Top of Records to use

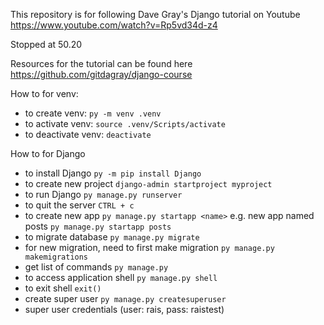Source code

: This repository is for following Dave Gray's Django tutorial on Youtube https://www.youtube.com/watch?v=Rp5vd34d-z4

Stopped at 50.20

Resources for the tutorial can be found here https://github.com/gitdagray/django-course

How to for venv:

- to create venv: `py -m venv .venv`
- to activate venv: `source .venv/Scripts/activate`
- to deactivate venv: `deactivate`

How to for Django

- to install Django `py -m pip install Django`
- to create new project `django-admin startproject myproject`
- to run Django `py manage.py runserver`
- to quit the server `CTRL + c`
- to create new app `py manage.py startapp <name>` e.g. new app named posts `py manage.py startapp posts`
- to migrate database `py manage.py migrate`
- for new migration, need to first make migration `py manage.py makemigrations`
- get list of commands `py manage.py`
- to access application shell `py manage.py shell`
- to exit shell `exit()`
- create super user `py manage.py createsuperuser`
- super user credentials (user: rais, pass: raistest)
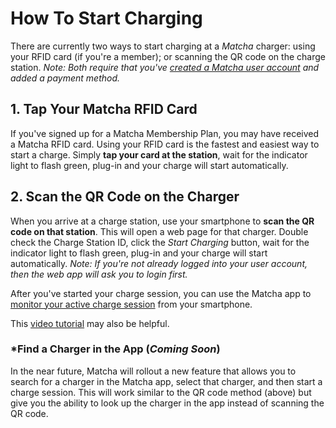 # How To Start Charging

There are currently two ways to start charging at a _Matcha_ charger: using your RFID card (if you're a member); or scanning the QR code on the charge station. _Note: Both require that you've [created a Matcha user account](https://github.com/Matcha-Electric/manual/blob/main/create-a-user-account.md) and added a payment method._

## 1. Tap Your Matcha RFID Card

If you've signed up for a Matcha Membership Plan, you may have received a Matcha RFID card. Using your RFID card is the fastest and easiest way to start a charge. Simply **tap your card at the station**, wait for the indicator light to flash green, plug-in and your charge will start automatically.

## 2. Scan the QR Code on the Charger

When you arrive at a charge station, use your smartphone to **scan the QR code on that station**. This will open a web page for that charger. Double check the Charge Station ID, click the _Start Charging_ button, wait for the indicator light to flash green, plug-in and your charge will start automatically. _Note: If you're not already logged into your user account, then the web app will ask you to login first._ 

After you've started your charge session, you can use the Matcha app to [monitor your active charge session](https://github.com/Matcha-Electric/manual/blob/main/monitor-your-charge-session.md) from your smartphone. 

This [video tutorial](https://www.loom.com/share/305975c1f22849ef810757b5337f2988?sid=5a6aebca-c771-475a-9aa0-cd83eebe81f6) may also be helpful.


### *Find a Charger in the App (_Coming Soon_)

In the near future, Matcha will rollout a new feature that allows you to search for a charger in the Matcha app, select that charger, and then start a charge session. This will work similar to the QR code method (above) but give you the ability to look up the charger in the app instead of scanning the QR code.
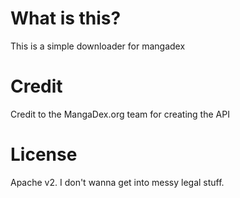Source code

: # What is this?
This is a simple downloader for mangadex

# Credit
Credit to the MangaDex.org team for creating the API

# License
Apache v2. I don't wanna get into messy legal stuff.
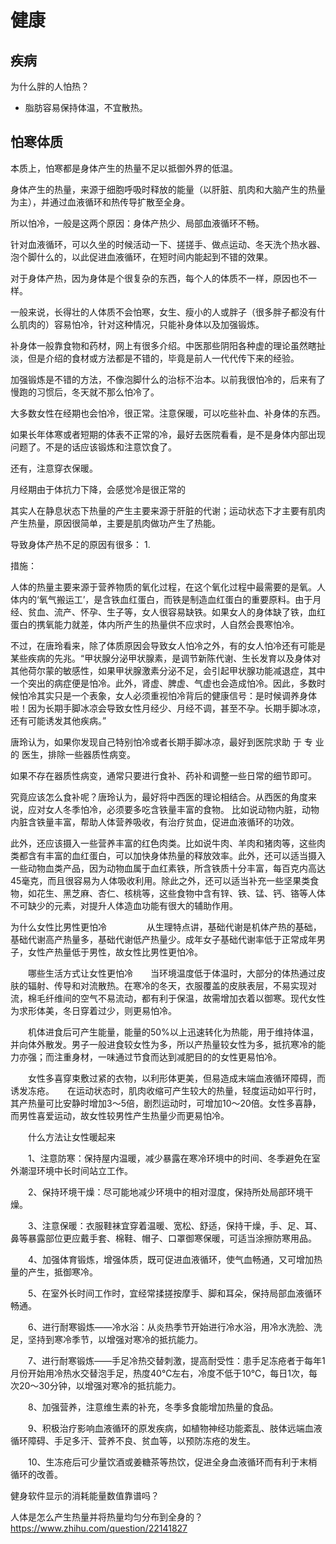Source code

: # 健康

## 疾病

为什么胖的人怕热？

* 脂肪容易保持体温，不宜散热。

## 怕寒体质

本质上，怕寒都是身体产生的热量不足以抵御外界的低温。

身体产生的热量，来源于细胞呼吸时释放的能量（以肝脏、肌肉和大脑产生的热量为主），并通过血液循环和热传导扩散至全身。

所以怕冷，一般是这两个原因：身体产热少、局部血液循环不畅。

针对血液循环，可以久坐的时候活动一下、搓搓手、做点运动、冬天洗个热水器、泡个脚什么的，以此促进血液循环，在短时间内能起到不错的效果。

对于身体产热，因为身体是个很复杂的东西，每个人的体质不一样，原因也不一样。

一般来说，长得壮的人体质不会怕寒，女生、瘦小的人或胖子（很多胖子都没有什么肌肉的）容易怕冷，针对这种情况，只能补身体以及加强锻炼。

补身体一般靠食物和药材，网上有很多介绍。中医那些阴阳各种虚的理论虽然瞎扯淡，但是介绍的食材或方法都是不错的，毕竟是前人一代代传下来的经验。

加强锻炼是不错的方法，不像泡脚什么的治标不治本。以前我很怕冷的，后来有了慢跑的习惯后，冬天就不那么怕冷了。

大多数女性在经期也会怕冷，很正常。注意保暖，可以吃些补血、补身体的东西。

如果长年体寒或者短期的体表不正常的冷，最好去医院看看，是不是身体内部出现问题了。不是的话应该锻炼和注意饮食了。

还有，注意穿衣保暖。



月经期由于体抗力下降，会感觉冷是很正常的

其实人在静息状态下热量的产生主要来源于肝脏的代谢；运动状态下才主要有肌肉产生热量，原因很简单，主要是肌肉做功产生了热能。



导致身体产热不足的原因有很多：
1. 

措施：

人体的热量主要来源于营养物质的氧化过程，在这个氧化过程中最需要的是氧。人体内的‘氧气搬运工’，是含铁血红蛋白，而铁是制造血红蛋白的重要原料。由于月经、贫血、流产、怀孕、生子等，女人很容易缺铁。如果女人的身体缺了铁，血红蛋白的携氧能力就差，体内所产生的热量供不应求时，人自然会畏寒怕冷。

不过，在唐玲看来，除了体质原因会导致女人怕冷之外，有的女人怕冷还有可能是某些疾病的先兆。“甲状腺分泌甲状腺素，是调节新陈代谢、生长发育以及身体对其他荷尔蒙的敏感性，如果甲状腺激素分泌不足，会引起甲状腺功能减退症，其中一个突出的病症便是怕冷。此外，肾虚、脾虚、气虚也会造成怕冷。因此，多数时候怕冷其实只是一个表象，女人必须重视怕冷背后的健康信号：是时候调养身体啦！因为长期手脚冰凉会导致女性月经少、月经不调，甚至不孕。长期手脚冰凉，还有可能诱发其他疾病。”

唐玲认为，如果你发现自己特别怕冷或者长期手脚冰凉，最好到医院求助 于 专 业 的 医生，排除一些器质性病变。

如果不存在器质性病变，通常只要进行食补、药补和调整一些日常的细节即可。



究竟应该怎么食补呢？唐玲认为，最好将中西医的理论相结合。从西医的角度来说，应对女人冬季怕冷，必须要多吃含铁量丰富的食物。
比如说动物内脏，动物内脏含铁量丰富，帮助人体营养吸收，有治疗贫血，促进血液循环的功效。

此外，还应该摄入一些营养丰富的红色肉类。比如说牛肉、羊肉和猪肉等，这些肉类都含有丰富的血红蛋白，可以加快身体热量的释放效率。此外，还可以适当摄入一些动物血类产品，因为动物血属于血红素铁，所含铁质十分丰富，每百克内高达45毫克，而且很容易为人体吸收利用。除此之外，还可以适当补充一些坚果类食物，如花生、黑芝麻、杏仁、核桃等，这些食物中含有锌、铁、锰、钙、铬等人体不可缺少的元素，对提升人体造血功能有很大的辅助作用。



为什么女性比男性更怕冷
　　
　　从生理特点讲，基础代谢是机体产热的基础，基础代谢高产热量多，基础代谢低产热量少。成年女子基础代谢率低于正常成年男子，女性产热量低于男性，故女性比男性更怕冷。

 

　　哪些生活方式让女性更怕冷　　当环境温度低于体温时，大部分的体热通过皮肤的辐射、传导和对流散热。在寒冷的冬天，衣服覆盖的皮肤表层，不易实现对流，棉毛纤维间的空气不易流动，都有利于保温，故需增加衣着以御寒。现代女性为求形体美，冬日穿着过少，则更易怕冷。

 

　　机体进食后可产生能量，能量的50%以上迅速转化为热能，用于维持体温，并向体外散发。男子一般进食较女性为多，所以产热量较女性为多，抵抗寒冷的能力亦强；而注重身材，一味通过节食而达到减肥目的的女性更易怕冷。

 

　　女性多喜穿束敷过紧的衣物，以利形体更美，但易造成末端血液循环障碍，而诱发冻疮。　　在运动状态时，肌肉收缩可产生较大的热量，轻度运动如平行时，其产热量可比安静时增加3～5倍，剧烈运动时，可增加10～20倍。女性多喜静，而男性喜爱运动，故女性较男性产生热量少而更易怕冷。

 

　　什么方法让女性暖起来

 

　　1、注意防寒：保持屋内温暖，减少暴露在寒冷环境中的时间、冬季避免在室外潮湿环境中长时间站立工作。

 

　　2、保持环境干燥：尽可能地减少环境中的相对湿度，保持所处局部环境干燥。

 

　　3、注意保暖：衣服鞋袜宜穿着温暖、宽松、舒适，保持干燥，手、足、耳、鼻等暴露部位更应戴手套、棉鞋、帽子、口罩御寒保暖，可适当涂擦防寒用品。

 

　　4、加强体育锻炼，增强体质，既可促进血液循环，使气血畅通，又可增加热量的产生，抵御寒冷。

 

　　5、在室外长时间工作时，宜经常揉搓按摩手、脚和耳朵，保持局部血液循环畅通。

 

　　6、进行耐寒锻炼——冷水浴：从炎热季节开始进行冷水浴，用冷水洗脸、洗足，坚持到寒冷季节，以增强对寒冷的抵抗能力。

 

　　7、进行耐寒锻炼——手足冷热交替刺激，提高耐受性：患手足冻疮者于每年1月份开始用冷热水交替泡手足，热度40℃左右，冷度不低于10℃，每日1次，每次20～30分钟，以增强对寒冷的抵抗能力。

 

　　8、加强营养，注意维生素的补充，冬季多食能增加热量的食品。

 

　　9、积极治疗影响血液循环的原发疾病，如植物神经功能紊乱、肢体远端血液循环障碍、手足多汗、营养不良、贫血等，以预防冻疮的发生。

 

　　10、生冻疮后可少量饮酒或姜糖茶等热饮，促进全身血液循环而有利于末梢循环的改善。

健身软件显示的消耗能量数值靠谱吗？


人体是怎么产生热量并将热量均匀分布到全身的？
https://www.zhihu.com/question/22141827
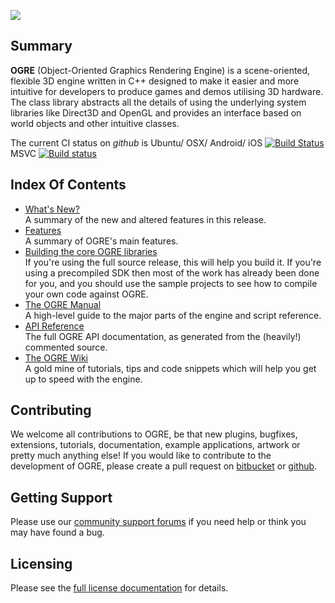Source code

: ![](Docs/ogre-logo-wetfloor.gif)

## Summary
**OGRE** (Object-Oriented Graphics Rendering Engine) is a
scene-oriented, flexible 3D engine written in C++ designed to make it
easier and more intuitive for developers to produce games and demos
utilising 3D hardware. The class library abstracts all the details of
using the underlying system libraries like Direct3D and OpenGL and
provides an interface based on world objects and other intuitive
classes.

The current CI status on *github* is Ubuntu/ OSX/ Android/ iOS [![Build Status](https://travis-ci.org/OGRECave/ogre.svg?branch=master)](https://travis-ci.org/OGRECave/ogre) MSVC [![Build status](https://ci.appveyor.com/api/projects/status/kcki7y0n1ahrggdw/branch/master?svg=true)](https://ci.appveyor.com/project/paroj/ogre-bsrh7/branch/master)


## Index Of Contents
* [What's New?](Docs/1.10-Notes.md)  
A summary of the new and altered features in this release.
* [Features](http://www.ogre3d.org/about/features)  
A summary of OGRE's main features.
* [Building the core OGRE libraries](BuildingOgre.md)  
If you're using the full source release, this will help you build it. If you're using a precompiled SDK then most of the work has already been done for you, and you should use the sample projects to see how to compile your own code against OGRE.
* [The OGRE Manual](https://ogrecave.github.io/ogre/api/1.10/manual.html)  
A high-level guide to the major parts of the engine and script reference.
* [API Reference](https://ogrecave.github.io/ogre/api/1.10/)  
The full OGRE API documentation, as generated from the (heavily!) commented source.
* [The OGRE Wiki](http://www.ogre3d.org/wiki)  
A gold mine of tutorials, tips and code snippets which will help you get up to speed with the engine.

## Contributing
We welcome all contributions to OGRE, be that new
plugins, bugfixes, extensions, tutorials, documentation, example
applications, artwork or pretty much anything else! If you would like
to contribute to the development of OGRE, please create a pull request on [bitbucket](https://bitbucket.org/sinbad/ogre/pull-requests/) or [github](https://github.com/OGRECave/ogre/pulls).

## Getting Support
Please use our [community support forums](http://www.ogre3d.org/forums) if you need help or
think you may have found a bug.

## Licensing
Please see the [full license documentation](Docs/License.md) for details.
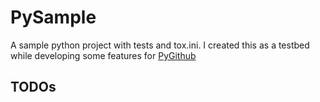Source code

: # PySample

A sample python project with tests and tox.ini. I created this as a testbed while
developing some features for [PyGithub](https://github.com/PyGithub/PyGithub)

## TODOs

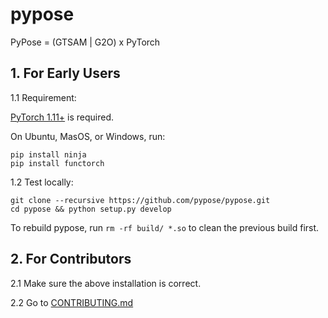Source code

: # pypose
PyPose = (GTSAM | G2O) x PyTorch

## 1. For Early Users

1.1 Requirement:
    
[PyTorch 1.11+](https://pytorch.org/get-started/locally/) is required.
    
On Ubuntu, MasOS, or Windows, run:
   
    pip install ninja
    pip install functorch

1.2 Test locally:

    git clone --recursive https://github.com/pypose/pypose.git
    cd pypose && python setup.py develop
    
To rebuild pypose, run `rm -rf build/ *.so` to clean the previous build first.

## 2. For Contributors

2.1 Make sure the above installation is correct. 

2.2 Go to [CONTRIBUTING.md](CONTRIBUTING.md)

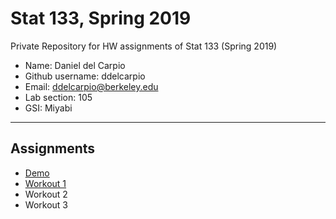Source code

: # Stat 133, Spring 2019

Private Repository for HW assignments of Stat 133 (Spring 2019)

- Name: Daniel del Carpio
- Github username: ddelcarpio
- Email: ddelcarpio@berkeley.edu
- Lab section: 105
- GSI: Miyabi

-----

## Assignments

- [Demo](demo)
- [Workout 1](workout1)
- Workout 2
- Workout 3


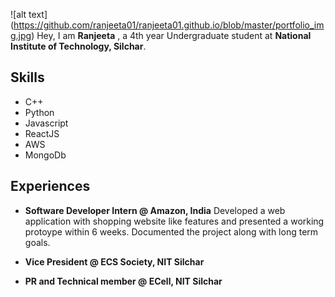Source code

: ![alt text] (https://github.com/ranjeeta01/ranjeeta01.github.io/blob/master/portfolio_img.jpg)
Hey, I am **Ranjeeta** , a 4th year Undergraduate student at **National Institute of Technology, Silchar**.

## Skills
- C++
- Python
- Javascript
- ReactJS
- AWS
- MongoDb

## Experiences
- **Software Developer Intern @ Amazon, India**
Developed a web application with shopping website like features and presented a working protoype within 6 weeks.
Documented the project along with long term goals.

- **Vice President @ ECS Society, NIT Silchar**

- **PR and Technical member @ ECell, NIT Silchar**
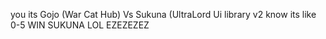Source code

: you its Gojo (War Cat Hub) Vs Sukuna (UltraLord Ui library v2 know its like 0-5 WIN SUKUNA LOL EZEZEZEZ
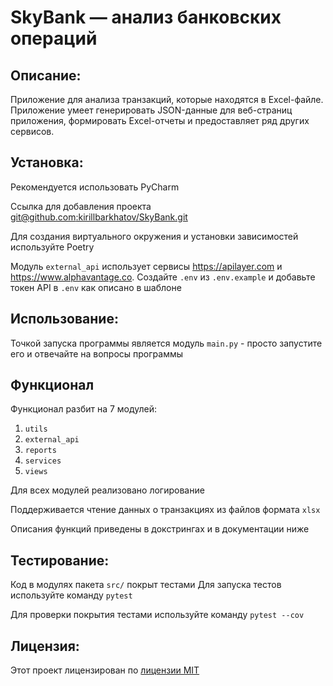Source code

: # SkyBank — анализ банковских операций

## Описание:

Приложение для анализа транзакций, которые находятся в Excel-файле. Приложение умеет генерировать JSON-данные для веб-страниц приложения, формировать Excel-отчеты и предоставляет ряд других сервисов.

## Установка:

Рекомендуется использовать PyCharm

Ссылка для добавления проекта
[git@github.com:kirillbarkhatov/SkyBank.git]()

Для создания виртуального окружения и установки зависимостей используйте Poetry

Модуль `external_api` использует сервисы https://apilayer.com и https://www.alphavantage.co. Создайте `.env` из `.env.example` и добавьте токен API в `.env` как описано в шаблоне

## Использование:

Точкой запуска программы является модуль `main.py` - просто запустите его и отвечайте на вопросы программы

## Функционал

Функционал разбит на 7 модулей:
1. `utils`
2. `external_api`
3. `reports`
4. `services`
5. `views`

Для всех модулей реализовано логирование

Поддерживается чтение данных о транзакциях из файлов формата `xlsx`

Описания функций приведены в докстрингах и в документации ниже

## Тестирование:

Код в модулях пакета `src/` покрыт тестами
Для запуска тестов используйте команду `pytest`

Для проверки покрытия тестами используйте команду `pytest --cov`


## Лицензия:

Этот проект лицензирован по [лицензии MIT](LICENSE)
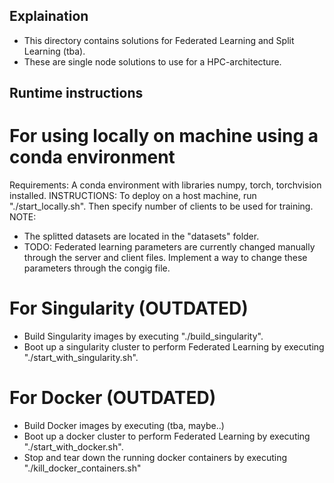 ## Explaination
- This directory contains solutions for Federated Learning and Split Learning (tba).
- These are single node solutions to use for a HPC-architecture.

## Runtime instructions

# For using locally on machine using a conda environment
Requirements: A conda environment with libraries numpy, torch, torchvision installed.
INSTRUCTIONS: To deploy on a host machine, run "./start_locally.sh". Then specify number of clients to be used for training.
NOTE:
- The splitted datasets are located in the "datasets" folder.
- TODO: Federated learning parameters are currently changed manually through the server and client files. Implement a way to change these parameters through the congig file.

# For Singularity (OUTDATED)
- Build Singularity images by executing "./build_singularity".
- Boot up a singularity cluster to perform Federated Learning by executing "./start_with_singularity.sh".

# For Docker (OUTDATED)
- Build Docker images by executing (tba, maybe..)
- Boot up a docker cluster to perform Federated Learning by executing "./start_with_docker.sh".
- Stop and tear down the running docker containers by executing "./kill_docker_containers.sh"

Bottom of Records to use

### Activity
Take the lines above starting at the one containing "- create super" and ending at the one containing "## 1. Tap Your Matcha RFID Card", and print them again exactly, without pictures.

### Solution
- create super user `py manage.py createsuperuser`
- super user credentials (user: rais, pass: raistest)
 # How To Start Charging

There are currently two ways to start charging at a _Matcha_ charger: using your RFID card (if you're a member); or scanning the QR code on the charge station. _Note: Both require that you've [created a Matcha user account](https://github.com/Matcha-Electric/manual/blob/main/create-a-user-account.md) and added a payment method._

## 1. Tap Your Matcha RFID Card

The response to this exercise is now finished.